DAKAR, Senegal -- A series of witnesses place six top al Qaeda fugitives in Africa buying diamonds in the run-up to the September 11 attacks, according to a confidential report by U.N.-backed prosecutors obtained by the Associated Press.

The first-person accounts detailed by the prosecutors add to long-standing claims that al Qaeda laundered millions of dollars in terror funds through African diamonds before launching its deadliest offensive.

Al Qaeda figures, including some already wanted in pre-September 11 attacks on U.S. targets, dealt directly with then-President Charles Taylor and other leaders and warlords in the West African country of Liberia from 1999 onwards, according to the accounts.

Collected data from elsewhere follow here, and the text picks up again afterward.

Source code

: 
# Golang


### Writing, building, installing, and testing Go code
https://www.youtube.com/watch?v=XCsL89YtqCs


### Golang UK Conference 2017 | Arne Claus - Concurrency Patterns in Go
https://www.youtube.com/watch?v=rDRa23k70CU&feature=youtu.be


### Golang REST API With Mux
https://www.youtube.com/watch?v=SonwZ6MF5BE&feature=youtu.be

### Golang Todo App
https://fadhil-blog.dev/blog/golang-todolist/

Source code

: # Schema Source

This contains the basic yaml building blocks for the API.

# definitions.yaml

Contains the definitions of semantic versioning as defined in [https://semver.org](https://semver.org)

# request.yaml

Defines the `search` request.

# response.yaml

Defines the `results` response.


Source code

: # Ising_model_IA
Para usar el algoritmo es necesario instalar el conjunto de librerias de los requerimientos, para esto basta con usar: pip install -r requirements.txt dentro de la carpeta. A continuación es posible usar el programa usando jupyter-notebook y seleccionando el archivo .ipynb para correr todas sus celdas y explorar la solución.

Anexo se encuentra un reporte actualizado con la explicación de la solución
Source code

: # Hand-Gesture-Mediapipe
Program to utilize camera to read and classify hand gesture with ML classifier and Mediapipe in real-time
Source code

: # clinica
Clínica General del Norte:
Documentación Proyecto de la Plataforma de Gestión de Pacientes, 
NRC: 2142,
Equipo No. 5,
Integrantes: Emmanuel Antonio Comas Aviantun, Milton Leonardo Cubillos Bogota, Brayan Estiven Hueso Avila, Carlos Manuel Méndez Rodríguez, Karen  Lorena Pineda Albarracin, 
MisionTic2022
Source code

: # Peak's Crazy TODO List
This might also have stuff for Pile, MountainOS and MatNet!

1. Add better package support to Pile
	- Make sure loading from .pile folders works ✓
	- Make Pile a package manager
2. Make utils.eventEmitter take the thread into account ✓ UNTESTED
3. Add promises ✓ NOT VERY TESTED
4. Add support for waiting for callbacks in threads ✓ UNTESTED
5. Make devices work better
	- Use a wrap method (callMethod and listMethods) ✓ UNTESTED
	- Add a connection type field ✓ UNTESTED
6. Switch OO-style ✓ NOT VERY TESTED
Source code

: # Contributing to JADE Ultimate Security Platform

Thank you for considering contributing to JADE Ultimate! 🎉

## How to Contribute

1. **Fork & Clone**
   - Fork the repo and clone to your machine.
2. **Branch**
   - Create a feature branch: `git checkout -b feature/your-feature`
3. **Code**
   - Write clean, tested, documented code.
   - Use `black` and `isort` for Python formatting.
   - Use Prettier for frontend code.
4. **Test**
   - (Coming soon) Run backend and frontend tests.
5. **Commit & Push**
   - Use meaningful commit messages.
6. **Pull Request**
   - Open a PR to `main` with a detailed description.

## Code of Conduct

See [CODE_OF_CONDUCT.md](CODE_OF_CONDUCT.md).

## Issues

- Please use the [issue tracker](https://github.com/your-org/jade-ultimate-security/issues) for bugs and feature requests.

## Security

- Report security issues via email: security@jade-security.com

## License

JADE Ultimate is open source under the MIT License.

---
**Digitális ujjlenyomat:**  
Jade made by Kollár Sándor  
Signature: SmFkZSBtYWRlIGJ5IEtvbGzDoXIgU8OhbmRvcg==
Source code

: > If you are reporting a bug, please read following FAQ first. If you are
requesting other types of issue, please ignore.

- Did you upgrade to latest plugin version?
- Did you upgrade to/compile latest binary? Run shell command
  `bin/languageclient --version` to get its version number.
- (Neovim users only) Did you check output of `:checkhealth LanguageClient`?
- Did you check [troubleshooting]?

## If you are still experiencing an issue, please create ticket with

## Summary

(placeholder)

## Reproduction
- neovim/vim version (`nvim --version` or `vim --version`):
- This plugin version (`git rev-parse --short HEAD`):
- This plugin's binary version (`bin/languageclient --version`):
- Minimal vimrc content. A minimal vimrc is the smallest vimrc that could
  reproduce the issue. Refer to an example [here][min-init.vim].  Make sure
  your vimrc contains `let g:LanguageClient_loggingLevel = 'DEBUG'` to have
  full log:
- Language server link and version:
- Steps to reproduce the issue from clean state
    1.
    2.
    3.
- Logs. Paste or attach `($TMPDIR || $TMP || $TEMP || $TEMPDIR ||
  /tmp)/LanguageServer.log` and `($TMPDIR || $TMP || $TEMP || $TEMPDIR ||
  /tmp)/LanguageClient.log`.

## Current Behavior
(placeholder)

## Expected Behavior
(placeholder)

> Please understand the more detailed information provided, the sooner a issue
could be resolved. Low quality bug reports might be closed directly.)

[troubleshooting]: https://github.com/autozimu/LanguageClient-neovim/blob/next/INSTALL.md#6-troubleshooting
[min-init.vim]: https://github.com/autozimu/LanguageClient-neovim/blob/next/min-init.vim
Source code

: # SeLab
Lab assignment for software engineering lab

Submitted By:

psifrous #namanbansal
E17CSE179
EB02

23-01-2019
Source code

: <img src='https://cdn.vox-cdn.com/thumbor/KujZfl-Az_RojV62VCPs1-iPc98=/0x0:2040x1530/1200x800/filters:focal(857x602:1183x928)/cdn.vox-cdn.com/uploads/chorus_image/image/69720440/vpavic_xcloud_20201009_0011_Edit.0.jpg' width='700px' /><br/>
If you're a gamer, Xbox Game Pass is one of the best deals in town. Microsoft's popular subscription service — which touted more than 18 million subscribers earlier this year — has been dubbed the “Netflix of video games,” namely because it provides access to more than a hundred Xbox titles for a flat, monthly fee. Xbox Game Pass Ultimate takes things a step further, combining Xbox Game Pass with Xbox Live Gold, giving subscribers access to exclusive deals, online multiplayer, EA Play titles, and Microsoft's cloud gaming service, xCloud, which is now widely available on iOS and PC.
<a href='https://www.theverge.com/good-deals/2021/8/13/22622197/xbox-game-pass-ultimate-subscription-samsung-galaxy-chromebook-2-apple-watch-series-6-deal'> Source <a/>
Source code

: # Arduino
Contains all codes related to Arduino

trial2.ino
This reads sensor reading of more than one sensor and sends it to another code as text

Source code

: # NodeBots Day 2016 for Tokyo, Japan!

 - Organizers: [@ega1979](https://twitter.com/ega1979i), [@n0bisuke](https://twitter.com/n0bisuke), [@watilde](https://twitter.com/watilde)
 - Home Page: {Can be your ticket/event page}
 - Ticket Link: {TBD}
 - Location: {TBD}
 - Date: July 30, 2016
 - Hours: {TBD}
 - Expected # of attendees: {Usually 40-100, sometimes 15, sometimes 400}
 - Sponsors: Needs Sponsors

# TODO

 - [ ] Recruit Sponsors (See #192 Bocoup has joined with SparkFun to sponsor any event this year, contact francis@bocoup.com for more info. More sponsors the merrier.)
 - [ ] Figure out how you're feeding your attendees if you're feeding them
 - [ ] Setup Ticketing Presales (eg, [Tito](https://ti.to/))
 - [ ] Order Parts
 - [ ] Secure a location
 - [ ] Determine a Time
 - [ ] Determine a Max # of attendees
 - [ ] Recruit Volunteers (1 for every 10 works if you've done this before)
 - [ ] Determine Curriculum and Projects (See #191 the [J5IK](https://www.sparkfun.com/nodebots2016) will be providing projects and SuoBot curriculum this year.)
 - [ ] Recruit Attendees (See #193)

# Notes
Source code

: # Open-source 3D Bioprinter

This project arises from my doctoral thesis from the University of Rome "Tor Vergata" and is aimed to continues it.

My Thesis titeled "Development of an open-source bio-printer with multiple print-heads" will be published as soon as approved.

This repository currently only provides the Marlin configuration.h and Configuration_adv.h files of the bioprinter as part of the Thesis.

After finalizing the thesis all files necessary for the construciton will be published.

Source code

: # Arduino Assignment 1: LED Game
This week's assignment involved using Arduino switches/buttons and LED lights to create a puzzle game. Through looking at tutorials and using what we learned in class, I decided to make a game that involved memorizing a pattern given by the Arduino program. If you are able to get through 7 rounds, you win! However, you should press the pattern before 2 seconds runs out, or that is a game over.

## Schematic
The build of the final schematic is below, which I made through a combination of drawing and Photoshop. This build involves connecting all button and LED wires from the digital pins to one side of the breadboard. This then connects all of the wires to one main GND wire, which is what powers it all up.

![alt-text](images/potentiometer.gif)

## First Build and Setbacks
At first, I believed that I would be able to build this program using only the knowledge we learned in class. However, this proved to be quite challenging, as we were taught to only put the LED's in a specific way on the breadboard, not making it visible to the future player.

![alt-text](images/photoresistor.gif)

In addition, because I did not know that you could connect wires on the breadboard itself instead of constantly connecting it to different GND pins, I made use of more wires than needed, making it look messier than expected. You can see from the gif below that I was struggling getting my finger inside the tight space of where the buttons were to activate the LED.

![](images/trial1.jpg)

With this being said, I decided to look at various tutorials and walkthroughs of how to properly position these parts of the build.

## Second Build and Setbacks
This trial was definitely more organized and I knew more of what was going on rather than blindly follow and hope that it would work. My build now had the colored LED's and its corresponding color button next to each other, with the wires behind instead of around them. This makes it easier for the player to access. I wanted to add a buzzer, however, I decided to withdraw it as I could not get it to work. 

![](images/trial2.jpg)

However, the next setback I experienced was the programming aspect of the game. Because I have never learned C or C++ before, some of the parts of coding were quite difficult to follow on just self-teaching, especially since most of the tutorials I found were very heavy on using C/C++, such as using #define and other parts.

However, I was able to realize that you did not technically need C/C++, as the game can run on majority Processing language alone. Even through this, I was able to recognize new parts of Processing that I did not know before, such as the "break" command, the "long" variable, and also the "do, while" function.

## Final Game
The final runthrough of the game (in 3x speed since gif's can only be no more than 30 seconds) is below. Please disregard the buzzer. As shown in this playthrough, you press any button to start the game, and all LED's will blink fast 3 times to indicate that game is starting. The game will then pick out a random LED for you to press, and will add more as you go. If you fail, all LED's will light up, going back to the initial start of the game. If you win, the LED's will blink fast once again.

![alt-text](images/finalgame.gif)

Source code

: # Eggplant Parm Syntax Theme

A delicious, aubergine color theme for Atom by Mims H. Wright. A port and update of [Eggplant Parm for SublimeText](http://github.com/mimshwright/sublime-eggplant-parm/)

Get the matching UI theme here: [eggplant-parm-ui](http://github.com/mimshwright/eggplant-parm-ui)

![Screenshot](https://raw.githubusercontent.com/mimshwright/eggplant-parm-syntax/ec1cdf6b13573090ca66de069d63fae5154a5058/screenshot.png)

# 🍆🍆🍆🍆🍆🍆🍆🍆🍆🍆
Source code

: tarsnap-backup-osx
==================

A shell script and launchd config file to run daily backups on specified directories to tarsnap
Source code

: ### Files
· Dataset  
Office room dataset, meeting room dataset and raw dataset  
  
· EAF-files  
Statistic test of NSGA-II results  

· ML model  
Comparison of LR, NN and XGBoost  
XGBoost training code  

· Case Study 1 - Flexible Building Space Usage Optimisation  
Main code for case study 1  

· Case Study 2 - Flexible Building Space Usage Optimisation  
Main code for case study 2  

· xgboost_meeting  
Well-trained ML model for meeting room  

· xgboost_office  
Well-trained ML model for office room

The witnesses told of meetings and sightings in the seedy hotels and safe houses of Monrovia, the blighted capital of what was then a rogue nation.

Al Qaeda's purported aim: snapping up diamonds in order to have easily convertible, untraceable resources after the first U.S.-led moves freezing al Qaeda bank accounts and other conventional assets worldwide in 1999.

The dossier, apparently prepared by U.N.-backed investigators for presentation recently to the September 11 commission and other officials in Washington, shows that sources interviewed by prosecutors are corroborating in detail accounts of links between al Qaeda and West Africa that news media and independent watchdog groups have previously reported.

"It is clear that al Qaeda has been in West Africa since September 1998 and maintained a continuous presence in the area through 2002," the U.N.-backed war-crimes investigators in West Africa, led by American David Crane, said in the confidential report.

Separately, one U.S. intelligence official said evidence of an al Qaeda-Africa diamond link now was "close to overwhelming."

The official estimated al Qaeda proceeds in the diamond dealings at $15 million.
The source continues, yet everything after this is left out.